O requerimento deve especificar um fato determinado. Isso significa um acontecimento de relevante interesse público, devidamente caracterizado. Não se pode requerer a investigação de uma situação genérica, mas sim de uma irregularidade concreta. É importante notar que, embora o objeto inicial seja determinado, a comissão pode ampliar o leque de investigação se descobrir outros fatos conexos durante os trabalhos, mediante aditamento do objeto inicial.
As CPIs têm caráter temporário e são criadas por prazo certo.
Câmara dos Deputados: O prazo é de 120 dias, prorrogável por até metade (60 dias), mediante deliberação do Plenário.
Senado Federal: O prazo é determinado no requerimento de criação e pode ser prorrogado sucessivas vezes, tendo como limite a legislatura em que foi criada.
Após o recebimento e publicação do requerimento, os líderes partidários indicam os membros da CPI. A composição, tanto de titulares quanto de suplentes, deve seguir, tanto quanto possível, a representação proporcional dos partidos ou blocos parlamentares. A instalação da CPI é efetivada após a designação dos membros. Em seguida, é eleita a mesa diretora (presidente e vice-presidente) e o relator é designado pelo presidente, obedecendo à proporcionalidade partidária.

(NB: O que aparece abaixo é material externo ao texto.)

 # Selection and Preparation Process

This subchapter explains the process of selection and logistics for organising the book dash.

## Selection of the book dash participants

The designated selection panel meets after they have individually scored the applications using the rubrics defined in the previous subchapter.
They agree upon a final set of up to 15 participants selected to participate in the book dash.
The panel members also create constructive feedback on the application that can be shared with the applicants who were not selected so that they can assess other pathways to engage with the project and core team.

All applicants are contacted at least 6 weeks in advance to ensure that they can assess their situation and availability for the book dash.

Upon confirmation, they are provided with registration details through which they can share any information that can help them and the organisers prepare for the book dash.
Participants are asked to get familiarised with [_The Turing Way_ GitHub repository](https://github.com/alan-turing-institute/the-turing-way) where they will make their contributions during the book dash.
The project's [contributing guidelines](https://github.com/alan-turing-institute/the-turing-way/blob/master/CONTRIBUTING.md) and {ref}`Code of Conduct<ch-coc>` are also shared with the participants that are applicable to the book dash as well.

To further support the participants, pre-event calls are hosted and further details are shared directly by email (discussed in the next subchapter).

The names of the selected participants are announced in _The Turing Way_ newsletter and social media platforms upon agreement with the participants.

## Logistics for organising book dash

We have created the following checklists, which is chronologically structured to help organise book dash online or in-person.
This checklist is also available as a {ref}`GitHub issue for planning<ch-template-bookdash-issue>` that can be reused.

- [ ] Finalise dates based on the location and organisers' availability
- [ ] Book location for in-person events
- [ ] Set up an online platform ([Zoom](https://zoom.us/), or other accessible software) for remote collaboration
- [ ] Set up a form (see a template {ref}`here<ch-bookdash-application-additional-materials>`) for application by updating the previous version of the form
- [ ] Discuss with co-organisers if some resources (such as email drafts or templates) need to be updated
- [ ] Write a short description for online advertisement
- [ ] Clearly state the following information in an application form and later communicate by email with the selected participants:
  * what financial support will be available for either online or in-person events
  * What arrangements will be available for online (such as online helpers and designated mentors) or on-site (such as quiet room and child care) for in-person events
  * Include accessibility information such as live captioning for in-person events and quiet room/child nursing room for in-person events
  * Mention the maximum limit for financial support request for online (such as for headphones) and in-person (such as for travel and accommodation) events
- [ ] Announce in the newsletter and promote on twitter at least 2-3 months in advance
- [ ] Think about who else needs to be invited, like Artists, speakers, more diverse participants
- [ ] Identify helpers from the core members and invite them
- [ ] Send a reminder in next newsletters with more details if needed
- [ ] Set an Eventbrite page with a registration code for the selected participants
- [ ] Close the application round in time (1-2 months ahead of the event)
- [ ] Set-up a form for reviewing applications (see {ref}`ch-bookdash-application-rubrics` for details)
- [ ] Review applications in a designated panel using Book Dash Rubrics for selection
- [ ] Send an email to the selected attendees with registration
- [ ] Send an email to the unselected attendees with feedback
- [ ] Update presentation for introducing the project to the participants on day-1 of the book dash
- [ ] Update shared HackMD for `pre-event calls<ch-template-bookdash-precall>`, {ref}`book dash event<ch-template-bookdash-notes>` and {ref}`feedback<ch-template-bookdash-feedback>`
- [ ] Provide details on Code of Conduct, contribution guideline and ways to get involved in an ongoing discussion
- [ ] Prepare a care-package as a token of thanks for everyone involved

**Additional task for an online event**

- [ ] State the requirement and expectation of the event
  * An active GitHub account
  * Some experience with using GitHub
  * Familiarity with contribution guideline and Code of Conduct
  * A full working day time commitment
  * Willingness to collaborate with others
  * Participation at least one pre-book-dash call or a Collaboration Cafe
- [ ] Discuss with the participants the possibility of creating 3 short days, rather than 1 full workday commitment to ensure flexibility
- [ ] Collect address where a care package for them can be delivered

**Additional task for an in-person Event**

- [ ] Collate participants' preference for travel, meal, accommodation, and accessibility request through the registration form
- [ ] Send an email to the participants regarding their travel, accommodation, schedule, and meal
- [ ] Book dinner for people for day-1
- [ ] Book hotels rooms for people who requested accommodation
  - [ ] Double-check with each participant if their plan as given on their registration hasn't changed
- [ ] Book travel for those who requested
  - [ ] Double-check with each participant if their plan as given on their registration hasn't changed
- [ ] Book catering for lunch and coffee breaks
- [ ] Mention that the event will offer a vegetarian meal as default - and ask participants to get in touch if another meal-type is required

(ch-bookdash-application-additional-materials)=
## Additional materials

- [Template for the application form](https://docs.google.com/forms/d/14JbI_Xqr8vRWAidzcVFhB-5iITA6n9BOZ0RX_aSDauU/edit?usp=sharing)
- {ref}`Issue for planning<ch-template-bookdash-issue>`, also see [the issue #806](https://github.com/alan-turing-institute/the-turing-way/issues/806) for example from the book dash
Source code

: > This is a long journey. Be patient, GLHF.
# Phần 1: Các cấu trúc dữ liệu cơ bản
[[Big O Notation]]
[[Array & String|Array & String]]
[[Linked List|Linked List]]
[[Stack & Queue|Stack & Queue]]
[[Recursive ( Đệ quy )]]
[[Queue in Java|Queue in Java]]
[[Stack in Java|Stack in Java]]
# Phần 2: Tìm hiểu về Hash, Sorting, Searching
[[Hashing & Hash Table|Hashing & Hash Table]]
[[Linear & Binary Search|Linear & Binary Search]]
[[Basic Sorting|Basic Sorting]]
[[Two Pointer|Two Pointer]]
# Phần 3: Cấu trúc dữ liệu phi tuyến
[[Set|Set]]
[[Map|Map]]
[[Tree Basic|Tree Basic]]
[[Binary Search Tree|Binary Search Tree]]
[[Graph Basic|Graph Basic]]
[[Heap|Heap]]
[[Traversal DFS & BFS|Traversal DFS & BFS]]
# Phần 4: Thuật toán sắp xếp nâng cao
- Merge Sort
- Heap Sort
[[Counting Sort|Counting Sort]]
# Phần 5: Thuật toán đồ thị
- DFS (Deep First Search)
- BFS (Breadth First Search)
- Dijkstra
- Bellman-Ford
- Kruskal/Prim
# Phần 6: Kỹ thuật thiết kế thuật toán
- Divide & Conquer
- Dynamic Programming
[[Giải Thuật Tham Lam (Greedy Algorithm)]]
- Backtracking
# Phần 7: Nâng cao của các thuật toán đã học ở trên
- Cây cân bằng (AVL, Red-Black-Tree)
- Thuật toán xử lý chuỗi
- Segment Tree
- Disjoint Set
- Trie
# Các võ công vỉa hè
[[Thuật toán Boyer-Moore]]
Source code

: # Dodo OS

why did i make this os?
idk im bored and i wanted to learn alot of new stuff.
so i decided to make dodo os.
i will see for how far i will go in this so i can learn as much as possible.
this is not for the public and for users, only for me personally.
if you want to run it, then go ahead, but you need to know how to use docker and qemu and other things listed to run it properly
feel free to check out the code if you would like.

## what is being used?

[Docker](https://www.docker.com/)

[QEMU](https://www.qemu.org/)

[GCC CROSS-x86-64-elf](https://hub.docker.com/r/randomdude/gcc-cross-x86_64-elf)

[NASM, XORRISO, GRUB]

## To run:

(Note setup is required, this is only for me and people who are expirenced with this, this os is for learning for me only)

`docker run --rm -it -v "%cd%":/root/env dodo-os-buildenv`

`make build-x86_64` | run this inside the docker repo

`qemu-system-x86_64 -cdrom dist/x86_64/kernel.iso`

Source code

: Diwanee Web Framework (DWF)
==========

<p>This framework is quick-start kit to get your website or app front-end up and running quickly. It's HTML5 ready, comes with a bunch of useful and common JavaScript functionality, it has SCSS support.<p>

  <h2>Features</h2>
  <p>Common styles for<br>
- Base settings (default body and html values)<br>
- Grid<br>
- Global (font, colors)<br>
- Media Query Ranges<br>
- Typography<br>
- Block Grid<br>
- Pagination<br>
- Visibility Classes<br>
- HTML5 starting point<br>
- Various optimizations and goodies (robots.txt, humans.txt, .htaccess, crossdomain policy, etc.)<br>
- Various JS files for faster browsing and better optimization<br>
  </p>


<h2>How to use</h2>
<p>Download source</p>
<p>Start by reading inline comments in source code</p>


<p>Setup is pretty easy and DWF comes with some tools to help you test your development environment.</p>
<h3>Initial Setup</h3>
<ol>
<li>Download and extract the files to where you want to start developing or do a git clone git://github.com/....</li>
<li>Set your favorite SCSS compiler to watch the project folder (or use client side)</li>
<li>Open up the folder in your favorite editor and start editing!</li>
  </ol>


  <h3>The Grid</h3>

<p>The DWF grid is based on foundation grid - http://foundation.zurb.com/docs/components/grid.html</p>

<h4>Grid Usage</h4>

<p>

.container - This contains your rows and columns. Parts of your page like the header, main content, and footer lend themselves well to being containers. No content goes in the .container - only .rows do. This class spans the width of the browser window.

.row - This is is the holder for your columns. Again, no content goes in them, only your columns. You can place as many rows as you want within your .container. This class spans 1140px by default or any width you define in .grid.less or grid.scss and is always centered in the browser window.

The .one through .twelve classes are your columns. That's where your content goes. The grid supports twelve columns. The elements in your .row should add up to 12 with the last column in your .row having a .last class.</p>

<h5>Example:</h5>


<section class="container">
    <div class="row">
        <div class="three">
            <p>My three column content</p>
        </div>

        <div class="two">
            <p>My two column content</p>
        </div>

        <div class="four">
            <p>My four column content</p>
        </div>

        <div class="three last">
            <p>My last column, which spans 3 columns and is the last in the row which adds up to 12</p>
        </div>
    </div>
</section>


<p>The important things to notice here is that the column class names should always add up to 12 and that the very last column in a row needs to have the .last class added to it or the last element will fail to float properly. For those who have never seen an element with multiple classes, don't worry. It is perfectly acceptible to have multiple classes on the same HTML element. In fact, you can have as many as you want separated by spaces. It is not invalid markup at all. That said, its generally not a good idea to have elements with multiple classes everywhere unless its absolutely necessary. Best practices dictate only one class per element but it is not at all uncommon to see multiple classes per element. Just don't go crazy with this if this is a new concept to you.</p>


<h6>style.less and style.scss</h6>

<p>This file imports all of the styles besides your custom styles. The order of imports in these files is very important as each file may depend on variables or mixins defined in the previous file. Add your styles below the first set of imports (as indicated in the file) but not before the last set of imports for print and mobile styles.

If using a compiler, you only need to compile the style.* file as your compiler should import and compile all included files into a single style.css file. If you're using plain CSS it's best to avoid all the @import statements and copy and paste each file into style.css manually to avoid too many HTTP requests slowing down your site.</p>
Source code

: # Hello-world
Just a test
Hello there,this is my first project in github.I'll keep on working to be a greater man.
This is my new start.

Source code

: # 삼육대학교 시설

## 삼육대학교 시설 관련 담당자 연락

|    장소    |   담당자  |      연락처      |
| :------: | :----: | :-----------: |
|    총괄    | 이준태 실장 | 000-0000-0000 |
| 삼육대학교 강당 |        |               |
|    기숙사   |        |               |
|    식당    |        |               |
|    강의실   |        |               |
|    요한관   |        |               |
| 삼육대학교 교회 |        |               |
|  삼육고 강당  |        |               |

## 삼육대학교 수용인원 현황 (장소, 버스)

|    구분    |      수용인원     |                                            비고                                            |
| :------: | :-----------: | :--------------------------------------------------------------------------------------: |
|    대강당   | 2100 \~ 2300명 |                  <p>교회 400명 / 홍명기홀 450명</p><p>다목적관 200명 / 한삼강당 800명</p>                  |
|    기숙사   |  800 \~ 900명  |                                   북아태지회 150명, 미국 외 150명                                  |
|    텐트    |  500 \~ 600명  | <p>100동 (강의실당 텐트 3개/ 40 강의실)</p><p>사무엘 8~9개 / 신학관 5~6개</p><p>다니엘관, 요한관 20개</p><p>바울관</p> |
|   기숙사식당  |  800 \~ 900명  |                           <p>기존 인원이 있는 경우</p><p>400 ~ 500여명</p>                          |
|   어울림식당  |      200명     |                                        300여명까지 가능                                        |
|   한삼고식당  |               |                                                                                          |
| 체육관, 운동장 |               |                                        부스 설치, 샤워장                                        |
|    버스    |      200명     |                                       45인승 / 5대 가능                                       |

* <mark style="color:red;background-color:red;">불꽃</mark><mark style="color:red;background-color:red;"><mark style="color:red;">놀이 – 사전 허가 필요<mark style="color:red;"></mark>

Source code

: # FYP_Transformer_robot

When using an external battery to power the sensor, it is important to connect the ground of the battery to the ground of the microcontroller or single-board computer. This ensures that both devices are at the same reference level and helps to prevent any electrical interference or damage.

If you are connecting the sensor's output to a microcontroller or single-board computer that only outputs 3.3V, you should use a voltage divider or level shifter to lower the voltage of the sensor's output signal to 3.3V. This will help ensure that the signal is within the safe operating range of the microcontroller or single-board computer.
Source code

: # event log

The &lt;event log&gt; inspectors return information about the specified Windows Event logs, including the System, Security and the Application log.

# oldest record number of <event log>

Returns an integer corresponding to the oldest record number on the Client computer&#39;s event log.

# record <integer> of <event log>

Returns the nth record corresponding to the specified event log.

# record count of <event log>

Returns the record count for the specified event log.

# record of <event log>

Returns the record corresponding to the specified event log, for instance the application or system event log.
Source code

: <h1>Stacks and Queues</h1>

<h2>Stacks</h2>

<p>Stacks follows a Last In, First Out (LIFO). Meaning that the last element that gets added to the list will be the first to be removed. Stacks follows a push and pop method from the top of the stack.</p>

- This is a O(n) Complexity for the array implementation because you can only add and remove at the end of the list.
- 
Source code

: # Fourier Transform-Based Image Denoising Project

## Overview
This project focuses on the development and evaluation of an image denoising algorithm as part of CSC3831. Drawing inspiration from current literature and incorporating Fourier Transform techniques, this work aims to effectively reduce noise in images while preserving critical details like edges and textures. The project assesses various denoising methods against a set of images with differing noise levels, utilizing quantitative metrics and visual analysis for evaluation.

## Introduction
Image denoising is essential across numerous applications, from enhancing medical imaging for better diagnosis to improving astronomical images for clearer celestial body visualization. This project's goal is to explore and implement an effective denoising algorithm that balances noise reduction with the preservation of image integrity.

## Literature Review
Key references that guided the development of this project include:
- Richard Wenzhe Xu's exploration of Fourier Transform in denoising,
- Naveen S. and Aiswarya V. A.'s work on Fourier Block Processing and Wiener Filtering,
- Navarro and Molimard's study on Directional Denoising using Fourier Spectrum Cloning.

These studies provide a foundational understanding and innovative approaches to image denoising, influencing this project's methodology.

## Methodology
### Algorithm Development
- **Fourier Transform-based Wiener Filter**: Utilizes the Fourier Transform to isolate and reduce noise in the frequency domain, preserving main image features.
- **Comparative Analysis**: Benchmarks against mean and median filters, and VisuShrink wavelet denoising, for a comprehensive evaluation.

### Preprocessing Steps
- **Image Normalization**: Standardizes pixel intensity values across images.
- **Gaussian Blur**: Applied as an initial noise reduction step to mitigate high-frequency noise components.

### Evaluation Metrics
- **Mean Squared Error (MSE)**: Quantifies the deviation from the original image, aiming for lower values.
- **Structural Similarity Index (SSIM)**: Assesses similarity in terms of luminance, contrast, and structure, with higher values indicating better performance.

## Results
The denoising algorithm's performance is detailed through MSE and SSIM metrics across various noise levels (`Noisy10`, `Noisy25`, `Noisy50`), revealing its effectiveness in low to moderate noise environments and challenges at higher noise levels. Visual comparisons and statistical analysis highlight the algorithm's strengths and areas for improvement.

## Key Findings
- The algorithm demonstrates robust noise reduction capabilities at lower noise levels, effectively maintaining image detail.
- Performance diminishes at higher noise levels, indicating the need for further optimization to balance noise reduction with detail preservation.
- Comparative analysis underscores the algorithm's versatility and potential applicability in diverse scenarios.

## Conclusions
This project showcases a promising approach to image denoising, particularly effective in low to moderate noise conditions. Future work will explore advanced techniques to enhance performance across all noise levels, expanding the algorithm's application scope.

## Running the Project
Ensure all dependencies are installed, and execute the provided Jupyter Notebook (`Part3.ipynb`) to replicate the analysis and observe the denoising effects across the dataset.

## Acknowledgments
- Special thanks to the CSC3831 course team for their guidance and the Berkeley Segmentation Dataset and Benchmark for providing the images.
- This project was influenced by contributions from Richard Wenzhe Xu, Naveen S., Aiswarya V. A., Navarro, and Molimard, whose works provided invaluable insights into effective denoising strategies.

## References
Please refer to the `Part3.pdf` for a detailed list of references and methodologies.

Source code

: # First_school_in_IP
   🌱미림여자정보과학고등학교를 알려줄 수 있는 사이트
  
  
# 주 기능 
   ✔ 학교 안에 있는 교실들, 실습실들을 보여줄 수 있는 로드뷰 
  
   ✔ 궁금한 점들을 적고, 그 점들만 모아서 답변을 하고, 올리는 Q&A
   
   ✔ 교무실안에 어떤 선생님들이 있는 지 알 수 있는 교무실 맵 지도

Ponto importante para concursos e diferenças recentes:
Regra anterior (Constituição de 1967 e Emenda nº 1/69): Limitava a cinco CPIs simultâneas, salvo decisão contrária da maioria da respectiva Câmara.
Regra atual (Câmara dos Deputados): Se houver cinco CPIs em funcionamento ao mesmo tempo na Câmara, a criação de uma nova só pode ocorrer mediante projeto de resolução com o quórum de um terço dos membros, e não por simples requerimento. Caso contrário, o requerimento aguardará na fila.
Senado Federal e Regimento Comum (CPMI): Não há previsão de tal exigência de limite de cinco CPIs em funcionamento.
As CPIs possuem poderes de investigação próprios das autoridades judiciais, o que as torna ferramentas potentes. Isso significa que, nos atos processuais, aplicam-se subsidiariamente as disposições do Código de Processo Penal.
Realizar diligências e sindicâncias: A CPI pode determinar as diligências que julgar necessárias e incumbir seus membros ou funcionários para realizá-las.
Convocação e oitiva: Podem convocar Ministros de Estado, tomar depoimento de qualquer autoridade (federal, estadual, municipal), inquirir testemunhas sob compromisso e ouvir investigados/indiciados.
Requisição de informações e documentos: A comissão pode requisitar de órgãos públicos e entidades da administração informações ou documentos de qualquer natureza, inclusive sigilosos.
Quebra de sigilos (bancário, fiscal, de dados e telefônico): As CPIs podem decretar a quebra desses sigilos, desde que haja interesse público, decisão fundamentada e demonstração da necessidade como meio de prova.
Requerer auditorias ao Tribunal de Contas da União (TCU).
Deslocamento territorial: Podem se deslocar a qualquer ponto do território nacional para investigações e audiências públicas.
Estipular prazos: Para o atendimento de providências ou realização de diligências, sob as penas da lei, exceto quando da alçada de autoridade judiciária.
Busca e apreensão (em locais não-domiciliares): As CPIs possuem o poder genérico de determinar às autoridades policiais e administrativas a realização de buscas e apreensões de documentos necessários, com mandado assinado pelos membros da comissão.
Apesar de seus amplos poderes, as CPIs não são ilimitadas e estão sujeitas a controles e restrições constitucionais e legais. É um tema muito cobrado em concursos públicos.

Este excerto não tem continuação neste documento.